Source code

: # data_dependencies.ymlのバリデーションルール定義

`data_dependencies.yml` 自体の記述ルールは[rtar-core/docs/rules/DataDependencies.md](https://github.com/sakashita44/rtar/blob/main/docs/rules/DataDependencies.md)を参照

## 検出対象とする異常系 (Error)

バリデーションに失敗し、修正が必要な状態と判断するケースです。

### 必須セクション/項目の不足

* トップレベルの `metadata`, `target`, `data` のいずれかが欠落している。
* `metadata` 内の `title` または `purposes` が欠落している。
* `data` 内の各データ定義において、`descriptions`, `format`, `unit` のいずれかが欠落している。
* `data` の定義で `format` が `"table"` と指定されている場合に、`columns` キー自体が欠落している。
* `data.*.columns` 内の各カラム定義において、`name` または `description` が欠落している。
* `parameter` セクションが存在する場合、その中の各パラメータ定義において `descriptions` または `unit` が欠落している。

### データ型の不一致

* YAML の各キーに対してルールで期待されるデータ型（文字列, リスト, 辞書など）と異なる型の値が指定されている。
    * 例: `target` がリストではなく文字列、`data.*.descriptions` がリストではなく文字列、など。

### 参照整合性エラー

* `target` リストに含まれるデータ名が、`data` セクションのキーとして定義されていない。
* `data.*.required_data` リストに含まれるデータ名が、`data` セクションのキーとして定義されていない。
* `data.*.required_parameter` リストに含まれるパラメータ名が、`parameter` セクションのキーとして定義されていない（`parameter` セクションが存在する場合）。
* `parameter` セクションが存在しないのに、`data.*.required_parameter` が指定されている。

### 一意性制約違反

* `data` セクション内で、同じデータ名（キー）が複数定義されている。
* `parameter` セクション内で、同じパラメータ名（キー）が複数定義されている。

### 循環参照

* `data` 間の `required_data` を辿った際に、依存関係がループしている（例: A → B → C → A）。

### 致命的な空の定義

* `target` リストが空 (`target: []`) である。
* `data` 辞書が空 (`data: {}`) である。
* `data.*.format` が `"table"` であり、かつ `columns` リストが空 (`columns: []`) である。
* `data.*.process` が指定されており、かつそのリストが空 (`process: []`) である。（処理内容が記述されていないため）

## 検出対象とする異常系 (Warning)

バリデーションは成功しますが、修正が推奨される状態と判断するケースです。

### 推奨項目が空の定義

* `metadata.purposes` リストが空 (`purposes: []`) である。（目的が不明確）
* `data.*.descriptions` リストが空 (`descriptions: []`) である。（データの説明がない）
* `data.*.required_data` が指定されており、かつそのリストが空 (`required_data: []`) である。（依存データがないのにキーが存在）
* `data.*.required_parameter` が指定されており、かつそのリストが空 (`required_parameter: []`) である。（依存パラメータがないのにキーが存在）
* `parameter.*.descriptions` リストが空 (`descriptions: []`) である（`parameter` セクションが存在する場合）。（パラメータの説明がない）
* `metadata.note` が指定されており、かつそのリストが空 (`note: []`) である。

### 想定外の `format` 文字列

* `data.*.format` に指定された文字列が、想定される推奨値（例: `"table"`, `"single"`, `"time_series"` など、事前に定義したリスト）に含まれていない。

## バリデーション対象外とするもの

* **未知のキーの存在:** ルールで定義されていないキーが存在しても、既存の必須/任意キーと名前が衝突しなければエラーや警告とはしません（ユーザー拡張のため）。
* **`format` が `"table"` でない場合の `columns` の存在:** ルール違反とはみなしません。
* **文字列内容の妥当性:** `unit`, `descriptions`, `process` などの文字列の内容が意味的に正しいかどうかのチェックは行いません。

.....

■ EXERCISE AIM ■
Set down the entries verbatim, leaving none out.

■ SOLVED PROBLEM ■
Source code

: # data_dependencies.ymlのバリデーションルール定義

`data_dependencies.yml` 自体の記述ルールは[rtar-core/docs/rules/DataDependencies.md](https://github.com/sakashita44/rtar/blob/main/docs/rules/DataDependencies.md)を参照

## 検出対象とする異常系 (Error)

バリデーションに失敗し、修正が必要な状態と判断するケースです。

### 必須セクション/項目の不足

* トップレベルの `metadata`, `target`, `data` のいずれかが欠落している。
* `metadata` 内の `title` または `purposes` が欠落している。
* `data` 内の各データ定義において、`descriptions`, `format`, `unit` のいずれかが欠落している。
* `data` の定義で `format` が `"table"` と指定されている場合に、`columns` キー自体が欠落している。
* `data.*.columns` 内の各カラム定義において、`name` または `description` が欠落している。
* `parameter` セクションが存在する場合、その中の各パラメータ定義において `descriptions` または `unit` が欠落している。

### データ型の不一致

* YAML の各キーに対してルールで期待されるデータ型（文字列, リスト, 辞書など）と異なる型の値が指定されている。
    * 例: `target` がリストではなく文字列、`data.*.descriptions` がリストではなく文字列、など。

### 参照整合性エラー

* `target` リストに含まれるデータ名が、`data` セクションのキーとして定義されていない。
* `data.*.required_data` リストに含まれるデータ名が、`data` セクションのキーとして定義されていない。
* `data.*.required_parameter` リストに含まれるパラメータ名が、`parameter` セクションのキーとして定義されていない（`parameter` セクションが存在する場合）。
* `parameter` セクションが存在しないのに、`data.*.required_parameter` が指定されている。

### 一意性制約違反

* `data` セクション内で、同じデータ名（キー）が複数定義されている。
* `parameter` セクション内で、同じパラメータ名（キー）が複数定義されている。

### 循環参照

* `data` 間の `required_data` を辿った際に、依存関係がループしている（例: A → B → C → A）。

### 致命的な空の定義

* `target` リストが空 (`target: []`) である。
* `data` 辞書が空 (`data: {}`) である。
* `data.*.format` が `"table"` であり、かつ `columns` リストが空 (`columns: []`) である。
* `data.*.process` が指定されており、かつそのリストが空 (`process: []`) である。（処理内容が記述されていないため）

## 検出対象とする異常系 (Warning)

バリデーションは成功しますが、修正が推奨される状態と判断するケースです。

### 推奨項目が空の定義

* `metadata.purposes` リストが空 (`purposes: []`) である。（目的が不明確）
* `data.*.descriptions` リストが空 (`descriptions: []`) である。（データの説明がない）
* `data.*.required_data` が指定されており、かつそのリストが空 (`required_data: []`) である。（依存データがないのにキーが存在）
* `data.*.required_parameter` が指定されており、かつそのリストが空 (`required_parameter: []`) である。（依存パラメータがないのにキーが存在）
* `parameter.*.descriptions` リストが空 (`descriptions: []`) である（`parameter` セクションが存在する場合）。（パラメータの説明がない）
* `metadata.note` が指定されており、かつそのリストが空 (`note: []`) である。

### 想定外の `format` 文字列

* `data.*.format` に指定された文字列が、想定される推奨値（例: `"table"`, `"single"`, `"time_series"` など、事前に定義したリスト）に含まれていない。

## バリデーション対象外とするもの

* **未知のキーの存在:** ルールで定義されていないキーが存在しても、既存の必須/任意キーと名前が衝突しなければエラーや警告とはしません（ユーザー拡張のため）。
* **`format` が `"table"` でない場合の `columns` の存在:** ルール違反とはみなしません。
* **文字列内容の妥当性:** `unit`, `descriptions`, `process` などの文字列の内容が意味的に正しいかどうかのチェックは行いません。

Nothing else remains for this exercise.